→ What the task requires: Set down exactly the lines of the listing below that begin at the one containing "<time>1:22:00</time> Environmental History, Big" and end at the last line, both included.

___

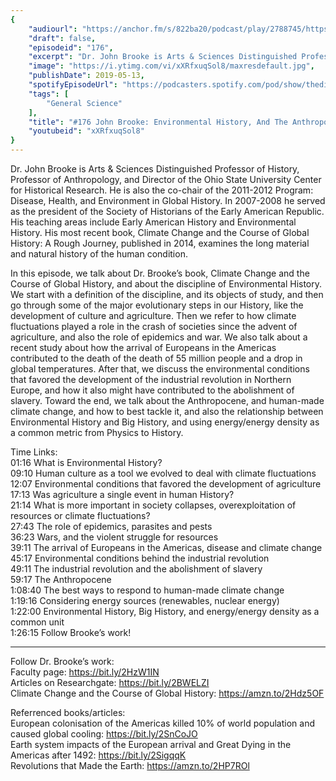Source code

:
```yaml
---
{
	"audiourl": "https://anchor.fm/s/822ba20/podcast/play/2788745/https%3A%2F%2Fd3ctxlq1ktw2nl.cloudfront.net%2Fproduction%2F2019-2-30%2F12145720-44100-2-db640823b88fe.m4a",
	"draft": false,
	"episodeid": "176",
	"excerpt": "Dr. John Brooke is Arts & Sciences Distinguished Professor of History, Professor of Anthropology, and Director of the Ohio State University Center for Historical Research. He is also the co-chair of the 2011-2012 Program: Disease, Health, and Environment in Global History. In 2007-2008 he served as the president of the Society of Historians of the Early American Republic. His teaching areas include Early American History and Environmental History. His most recent book, Climate Change and the Course of Global History: A Rough Journey, published in 2014, examines the long material and natural history of the human condition.",
	"image": "https://i.ytimg.com/vi/xXRfxuqSol8/maxresdefault.jpg",
	"publishDate": 2019-05-13,
	"spotifyEpisodeUrl": "https://podcasters.spotify.com/pod/show/thedissenter/episodes/176-John-Brooke-Environmental-History--And-The-Anthropocene-e3jju9",
	"tags": [
		"General Science"
	],
	"title": "#176 John Brooke: Environmental History, And The Anthropocene",
	"youtubeid": "xXRfxuqSol8"
}
---
```

Dr. John Brooke is Arts & Sciences Distinguished Professor of History, Professor of Anthropology, and Director of the Ohio State University Center for Historical Research. He is also the co-chair of the 2011-2012 Program: Disease, Health, and Environment in Global History. In 2007-2008 he served as the president of the Society of Historians of the Early American Republic. His teaching areas include Early American History and Environmental History. His most recent book, Climate Change and the Course of Global History: A Rough Journey, published in 2014, examines the long material and natural history of the human condition.

In this episode, we talk about Dr. Brooke’s book, Climate Change and the Course of Global History, and about the discipline of Environmental History. We start with a definition of the discipline, and its objects of study, and then go through some of the major evolutionary steps in our History, like the development of culture and agriculture. Then we refer to how climate fluctuations played a role in the crash of societies since the advent of agriculture, and also the role of epidemics and war. We also talk about a recent study about how the arrival of Europeans in the Americas contributed to the death of the death of 55 million people and a drop in global temperatures. After that, we discuss the environmental conditions that favored the development of the industrial revolution in Northern Europe, and how it also might have contributed to the abolishment of slavery. Toward the end, we talk about the Anthropocene, and human-made climate change, and how to best tackle it, and also the relationship between Environmental History and Big History, and using energy/energy density as a common metric from Physics to History.

Time Links:  
<time>01:16</time> What is Environmental History?  
<time>09:10</time> Human culture as a tool we evolved to deal with climate fluctuations                           
<time>12:07</time> Environmental conditions that favored the development of agriculture                             
<time>17:13</time> Was agriculture a single event in human History?                           
<time>21:14</time> What is more important in society collapses, overexploitation of resources or climate fluctuations?                          
<time>27:43</time> The role of epidemics, parasites and pests                        
<time>36:23</time> Wars, and the violent struggle for resources              
<time>39:11</time> The arrival of Europeans in the Americas, disease and climate change        
<time>45:17</time> Environmental conditions behind the industrial revolution          
<time>49:11</time> The industrial revolution and the abolishment of slavery    
<time>59:17</time> The Anthropocene   
<time>1:08:40</time> The best ways to respond to human-made climate change  
<time>1:19:16</time> Considering energy sources (renewables, nuclear energy)  
<time>1:22:00</time> Environmental History, Big History, and energy/energy density as a common unit       
<time>1:26:15</time> Follow Brooke’s work!

---

Follow Dr. Brooke’s work:  
Faculty page: https://bit.ly/2HzW1IN  
Articles on Researchgate: https://bit.ly/2BWELZI  
Climate Change and the Course of Global History: https://amzn.to/2Hdz5OF

Referrenced books/articles:  
European colonisation of the Americas killed 10% of world population and caused global cooling: https://bit.ly/2SnCoJO  
Earth system impacts of the European arrival and Great Dying in the Americas after 1492: https://bit.ly/2SigqqK  
Revolutions that Made the Earth: https://amzn.to/2HP7ROl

___

→ Result of this task:
<time>1:22:00</time> Environmental History, Big History, and energy/energy density as a common unit       
<time>1:26:15</time> Follow Brooke’s work!

---

Follow Dr. Brooke’s work:  
Faculty page: https://bit.ly/2HzW1IN  
Articles on Researchgate: https://bit.ly/2BWELZI  
Climate Change and the Course of Global History: https://amzn.to/2Hdz5OF

Referrenced books/articles:  
European colonisation of the Americas killed 10% of world population and caused global cooling: https://bit.ly/2SnCoJO  
Earth system impacts of the European arrival and Great Dying in the Americas after 1492: https://bit.ly/2SigqqK  
Revolutions that Made the Earth: https://amzn.to/2HP7ROl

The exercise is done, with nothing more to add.